What is needed:
In the copy, include every entry exactly but none of its images.

Records:
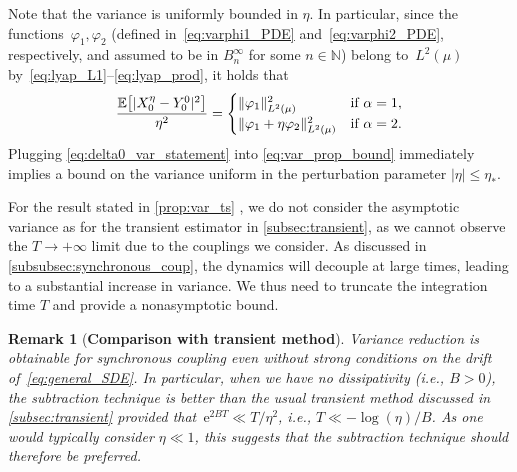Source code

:\documentclass[11pt]{article}
\newcommand{\E}{\mathbb{E}}
\newcommand{\N}{\mathbb{N}}
\newcommand{\e}{\mathrm{e}}
\renewcommand{\leq}{\leqslant}
\DeclarePairedDelimiter\abs{\lvert}{\rvert}
\DeclarePairedDelimiter\norm{\lVert}{\rVert}
\DeclarePairedDelimiter\bkt{\lbrack}{\rbrack}
\newtheorem{remark}{Remark}
\theoremstyle{definition}
\begin{document}
Note that the variance is uniformly bounded in $\eta$. In particular, since the functions~$\varphi_1,\varphi_2$ (defined in~\eqref{eq:varphi1_PDE} and~\eqref{eq:varphi2_PDE}, respectively, and assumed to be in $B^\infty_n$ for some $n\in\N$) belong to~$L^2(\mu)$ by~\eqref{eq:lyap_L1}--\eqref{eq:lyap_prod}, it holds that
\begin{equation}
	\frac{\E\bkt*{\abs{X_0^\eta - Y_0^0}^2}}{\eta^2} = 
	\begin{cases}
		\norm{\varphi_1}^2_{L^2(\mu)} &\text{if }\alpha = 1, \\
		\norm{\varphi_1 + \eta\varphi_2}^2_{L^2(\mu)} &\text{if }\alpha = 2.
	\end{cases}
\label{eq:delta0_var_statement}
\end{equation}
Plugging \eqref{eq:delta0_var_statement} into \eqref{eq:var_prop_bound} immediately implies a bound on the variance uniform in the perturbation parameter $|\eta| \leq \eta_*$.

For the result stated in \cref{prop:var_ts} , we do not consider the asymptotic variance as for the transient estimator in \cref{subsec:transient}, as we cannot observe the $T\to+\infty$ limit due to the couplings we consider. As discussed in \cref{subsubsec:synchronous_coup}, the dynamics will decouple at large times, leading to a substantial increase in variance. We thus need to truncate the integration time $T$ and provide a nonasymptotic bound.

\begin{remark}[{\bf Comparison with transient method}]
Variance reduction is obtainable for synchronous coupling even without strong conditions on the drift of~\eqref{eq:general_SDE}. In particular, when we have no dissipativity (i.e., $B>0$), the subtraction technique is better than the usual transient method discussed in \cref{subsec:transient} provided that~$\e^{2BT} \ll T/\eta^2$, i.e., $T\ll -\log(\eta)/B$. As one would typically consider $\eta\ll 1$, this suggests that the subtraction technique should therefore be preferred. 
\end{remark}
\end{document}
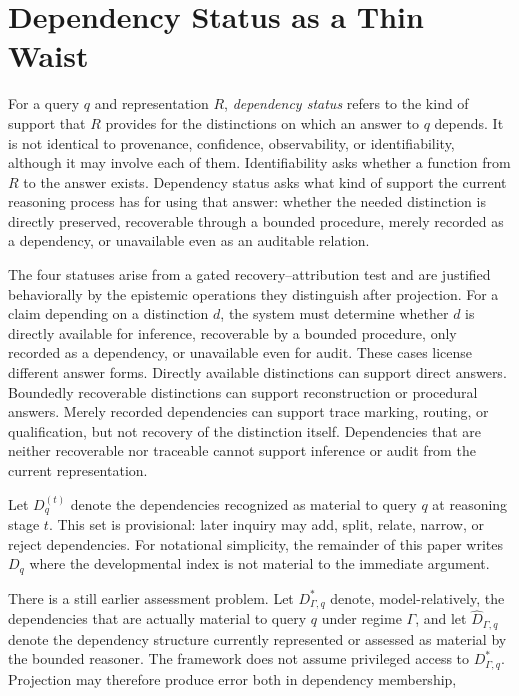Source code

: \documentclass[11pt]{article}
\theoremstyle{definition}
\theoremstyle{remark}
\begin{document}
\section{Dependency Status as a Thin Waist}
\label{sec:dependency-thin-waist}

For a query $q$ and representation $R$, \emph{dependency status} refers to the kind of support that $R$ provides for the distinctions on which an answer to $q$ depends. It is not identical to provenance, confidence, observability, or identifiability, although it may involve each of them. Identifiability asks whether a function from $R$ to the answer exists. Dependency status asks what kind of support the current reasoning process has for using that answer: whether the needed distinction is directly preserved, recoverable through a bounded procedure, merely recorded as a dependency, or unavailable even as an auditable relation.

The four statuses arise from a gated recovery--attribution test and are justified behaviorally by the epistemic operations they distinguish after projection. For a claim depending on a distinction $d$, the system must determine whether $d$ is directly available for inference, recoverable by a bounded procedure, only recorded as a dependency, or unavailable even for audit. These cases license different answer forms. Directly available distinctions can support direct answers. Boundedly recoverable distinctions can support reconstruction or procedural answers. Merely recorded dependencies can support trace marking, routing, or qualification, but not recovery of the distinction itself. Dependencies that are neither recoverable nor traceable cannot support inference or audit from the current representation.

Let \(D_q^{(t)}\) denote the dependencies recognized as material to query \(q\) at reasoning stage \(t\). This set is provisional: later inquiry may add, split, relate, narrow, or reject dependencies. For notational simplicity, the remainder of this paper writes \(D_q\) where the developmental index is not material to the immediate argument.

There is a still earlier assessment problem. Let \(D^*_{\Gamma,q}\) denote, model-relatively, the dependencies that are actually material to query \(q\) under regime \(\Gamma\), and let \(\widehat D_{\Gamma,q}\) denote the dependency structure currently represented or assessed as material by the bounded reasoner. The framework does not assume privileged access to \(D^*_{\Gamma,q}\). Projection may therefore produce error both in dependency membership,
\end{document}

Solution to this problem:
Source code

:\documentclass[11pt]{article}
\newcommand{\E}{\mathbb{E}}
\newcommand{\N}{\mathbb{N}}
\newcommand{\e}{\mathrm{e}}
\renewcommand{\leq}{\leqslant}
\DeclarePairedDelimiter\abs{\lvert}{\rvert}
\DeclarePairedDelimiter\norm{\lVert}{\rVert}
\DeclarePairedDelimiter\bkt{\lbrack}{\rbrack}
\newtheorem{remark}{Remark}
\theoremstyle{definition}
\begin{document}
Note that the variance is uniformly bounded in $\eta$. In particular, since the functions~$\varphi_1,\varphi_2$ (defined in~\eqref{eq:varphi1_PDE} and~\eqref{eq:varphi2_PDE}, respectively, and assumed to be in $B^\infty_n$ for some $n\in\N$) belong to~$L^2(\mu)$ by~\eqref{eq:lyap_L1}--\eqref{eq:lyap_prod}, it holds that
\begin{equation}
	\frac{\E\bkt*{\abs{X_0^\eta - Y_0^0}^2}}{\eta^2} = 
	\begin{cases}
		\norm{\varphi_1}^2_{L^2(\mu)} &\text{if }\alpha = 1, \\
		\norm{\varphi_1 + \eta\varphi_2}^2_{L^2(\mu)} &\text{if }\alpha = 2.
	\end{cases}
\label{eq:delta0_var_statement}
\end{equation}
Plugging \eqref{eq:delta0_var_statement} into \eqref{eq:var_prop_bound} immediately implies a bound on the variance uniform in the perturbation parameter $|\eta| \leq \eta_*$.

For the result stated in \cref{prop:var_ts} , we do not consider the asymptotic variance as for the transient estimator in \cref{subsec:transient}, as we cannot observe the $T\to+\infty$ limit due to the couplings we consider. As discussed in \cref{subsubsec:synchronous_coup}, the dynamics will decouple at large times, leading to a substantial increase in variance. We thus need to truncate the integration time $T$ and provide a nonasymptotic bound.

\begin{remark}[{\bf Comparison with transient method}]
Variance reduction is obtainable for synchronous coupling even without strong conditions on the drift of~\eqref{eq:general_SDE}. In particular, when we have no dissipativity (i.e., $B>0$), the subtraction technique is better than the usual transient method discussed in \cref{subsec:transient} provided that~$\e^{2BT} \ll T/\eta^2$, i.e., $T\ll -\log(\eta)/B$. As one would typically consider $\eta\ll 1$, this suggests that the subtraction technique should therefore be preferred. 
\end{remark}
\end{document}
Source code

: \documentclass[11pt]{article}
\theoremstyle{definition}
\theoremstyle{remark}
\begin{document}
\section{Dependency Status as a Thin Waist}
\label{sec:dependency-thin-waist}

For a query $q$ and representation $R$, \emph{dependency status} refers to the kind of support that $R$ provides for the distinctions on which an answer to $q$ depends. It is not identical to provenance, confidence, observability, or identifiability, although it may involve each of them. Identifiability asks whether a function from $R$ to the answer exists. Dependency status asks what kind of support the current reasoning process has for using that answer: whether the needed distinction is directly preserved, recoverable through a bounded procedure, merely recorded as a dependency, or unavailable even as an auditable relation.

The four statuses arise from a gated recovery--attribution test and are justified behaviorally by the epistemic operations they distinguish after projection. For a claim depending on a distinction $d$, the system must determine whether $d$ is directly available for inference, recoverable by a bounded procedure, only recorded as a dependency, or unavailable even for audit. These cases license different answer forms. Directly available distinctions can support direct answers. Boundedly recoverable distinctions can support reconstruction or procedural answers. Merely recorded dependencies can support trace marking, routing, or qualification, but not recovery of the distinction itself. Dependencies that are neither recoverable nor traceable cannot support inference or audit from the current representation.

Let \(D_q^{(t)}\) denote the dependencies recognized as material to query \(q\) at reasoning stage \(t\). This set is provisional: later inquiry may add, split, relate, narrow, or reject dependencies. For notational simplicity, the remainder of this paper writes \(D_q\) where the developmental index is not material to the immediate argument.

There is a still earlier assessment problem. Let \(D^*_{\Gamma,q}\) denote, model-relatively, the dependencies that are actually material to query \(q\) under regime \(\Gamma\), and let \(\widehat D_{\Gamma,q}\) denote the dependency structure currently represented or assessed as material by the bounded reasoner. The framework does not assume privileged access to \(D^*_{\Gamma,q}\). Projection may therefore produce error both in dependency membership,
\end{document}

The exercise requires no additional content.